§ Requirement
Write the listing out once more, with every line exactly as it stands.

§ Raw data
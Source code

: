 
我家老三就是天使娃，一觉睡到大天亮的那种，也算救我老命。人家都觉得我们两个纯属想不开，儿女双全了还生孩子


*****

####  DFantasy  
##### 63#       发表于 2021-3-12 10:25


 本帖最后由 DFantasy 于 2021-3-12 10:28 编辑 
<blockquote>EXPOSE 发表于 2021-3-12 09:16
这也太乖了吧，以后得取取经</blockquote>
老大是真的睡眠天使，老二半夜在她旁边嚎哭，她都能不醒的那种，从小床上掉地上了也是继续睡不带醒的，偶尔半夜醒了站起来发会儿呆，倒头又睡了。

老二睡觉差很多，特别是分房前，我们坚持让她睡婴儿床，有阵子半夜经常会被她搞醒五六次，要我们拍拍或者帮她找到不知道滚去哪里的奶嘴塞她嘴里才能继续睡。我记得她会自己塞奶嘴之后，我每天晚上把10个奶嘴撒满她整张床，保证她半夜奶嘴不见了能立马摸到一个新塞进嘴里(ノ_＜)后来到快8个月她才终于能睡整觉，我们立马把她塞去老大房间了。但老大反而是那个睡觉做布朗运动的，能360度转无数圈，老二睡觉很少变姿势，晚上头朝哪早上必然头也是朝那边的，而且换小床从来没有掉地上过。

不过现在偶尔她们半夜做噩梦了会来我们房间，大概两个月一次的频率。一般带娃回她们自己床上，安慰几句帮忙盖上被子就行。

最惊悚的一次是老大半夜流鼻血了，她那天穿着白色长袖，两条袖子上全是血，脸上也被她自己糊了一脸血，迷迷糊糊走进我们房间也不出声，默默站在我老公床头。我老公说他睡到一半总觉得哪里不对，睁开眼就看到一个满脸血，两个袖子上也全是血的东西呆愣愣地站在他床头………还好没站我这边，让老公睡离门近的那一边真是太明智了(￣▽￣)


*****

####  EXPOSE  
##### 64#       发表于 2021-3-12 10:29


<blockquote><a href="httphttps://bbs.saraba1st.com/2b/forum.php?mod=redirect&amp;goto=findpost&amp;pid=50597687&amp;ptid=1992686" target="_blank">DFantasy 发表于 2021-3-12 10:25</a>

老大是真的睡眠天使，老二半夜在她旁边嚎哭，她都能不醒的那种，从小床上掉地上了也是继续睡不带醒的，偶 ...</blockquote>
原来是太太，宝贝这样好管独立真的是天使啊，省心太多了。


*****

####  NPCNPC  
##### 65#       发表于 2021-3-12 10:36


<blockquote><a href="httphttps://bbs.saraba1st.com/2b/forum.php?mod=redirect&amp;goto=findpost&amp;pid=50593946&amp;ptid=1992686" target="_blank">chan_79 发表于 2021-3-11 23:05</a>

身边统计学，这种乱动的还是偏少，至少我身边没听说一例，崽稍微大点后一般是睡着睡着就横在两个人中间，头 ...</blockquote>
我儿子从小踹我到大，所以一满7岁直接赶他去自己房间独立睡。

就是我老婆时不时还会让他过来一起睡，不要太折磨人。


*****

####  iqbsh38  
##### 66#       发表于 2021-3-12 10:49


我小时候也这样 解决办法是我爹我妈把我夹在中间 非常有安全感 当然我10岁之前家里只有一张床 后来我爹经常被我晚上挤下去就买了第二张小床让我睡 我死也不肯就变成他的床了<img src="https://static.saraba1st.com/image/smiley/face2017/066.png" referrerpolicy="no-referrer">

§ Output below
Source code

: 
我家老三就是天使娃，一觉睡到大天亮的那种，也算救我老命。人家都觉得我们两个纯属想不开，儿女双全了还生孩子


*****

####  DFantasy  
##### 63#       发表于 2021-3-12 10:25


 本帖最后由 DFantasy 于 2021-3-12 10:28 编辑 
<blockquote>EXPOSE 发表于 2021-3-12 09:16
这也太乖了吧，以后得取取经</blockquote>
老大是真的睡眠天使，老二半夜在她旁边嚎哭，她都能不醒的那种，从小床上掉地上了也是继续睡不带醒的，偶尔半夜醒了站起来发会儿呆，倒头又睡了。

老二睡觉差很多，特别是分房前，我们坚持让她睡婴儿床，有阵子半夜经常会被她搞醒五六次，要我们拍拍或者帮她找到不知道滚去哪里的奶嘴塞她嘴里才能继续睡。我记得她会自己塞奶嘴之后，我每天晚上把10个奶嘴撒满她整张床，保证她半夜奶嘴不见了能立马摸到一个新塞进嘴里(ノ_＜)后来到快8个月她才终于能睡整觉，我们立马把她塞去老大房间了。但老大反而是那个睡觉做布朗运动的，能360度转无数圈，老二睡觉很少变姿势，晚上头朝哪早上必然头也是朝那边的，而且换小床从来没有掉地上过。

不过现在偶尔她们半夜做噩梦了会来我们房间，大概两个月一次的频率。一般带娃回她们自己床上，安慰几句帮忙盖上被子就行。

最惊悚的一次是老大半夜流鼻血了，她那天穿着白色长袖，两条袖子上全是血，脸上也被她自己糊了一脸血，迷迷糊糊走进我们房间也不出声，默默站在我老公床头。我老公说他睡到一半总觉得哪里不对，睁开眼就看到一个满脸血，两个袖子上也全是血的东西呆愣愣地站在他床头………还好没站我这边，让老公睡离门近的那一边真是太明智了(￣▽￣)


*****

####  EXPOSE  
##### 64#       发表于 2021-3-12 10:29


<blockquote><a href="httphttps://bbs.saraba1st.com/2b/forum.php?mod=redirect&amp;goto=findpost&amp;pid=50597687&amp;ptid=1992686" target="_blank">DFantasy 发表于 2021-3-12 10:25</a>

老大是真的睡眠天使，老二半夜在她旁边嚎哭，她都能不醒的那种，从小床上掉地上了也是继续睡不带醒的，偶 ...</blockquote>
原来是太太，宝贝这样好管独立真的是天使啊，省心太多了。


*****

####  NPCNPC  
##### 65#       发表于 2021-3-12 10:36


<blockquote><a href="httphttps://bbs.saraba1st.com/2b/forum.php?mod=redirect&amp;goto=findpost&amp;pid=50593946&amp;ptid=1992686" target="_blank">chan_79 发表于 2021-3-11 23:05</a>

身边统计学，这种乱动的还是偏少，至少我身边没听说一例，崽稍微大点后一般是睡着睡着就横在两个人中间，头 ...</blockquote>
我儿子从小踹我到大，所以一满7岁直接赶他去自己房间独立睡。

就是我老婆时不时还会让他过来一起睡，不要太折磨人。


*****

####  iqbsh38  
##### 66#       发表于 2021-3-12 10:49


我小时候也这样 解决办法是我爹我妈把我夹在中间 非常有安全感 当然我10岁之前家里只有一张床 后来我爹经常被我晚上挤下去就买了第二张小床让我睡 我死也不肯就变成他的床了<img src="https://static.saraba1st.com/image/smiley/face2017/066.png" referrerpolicy="no-referrer">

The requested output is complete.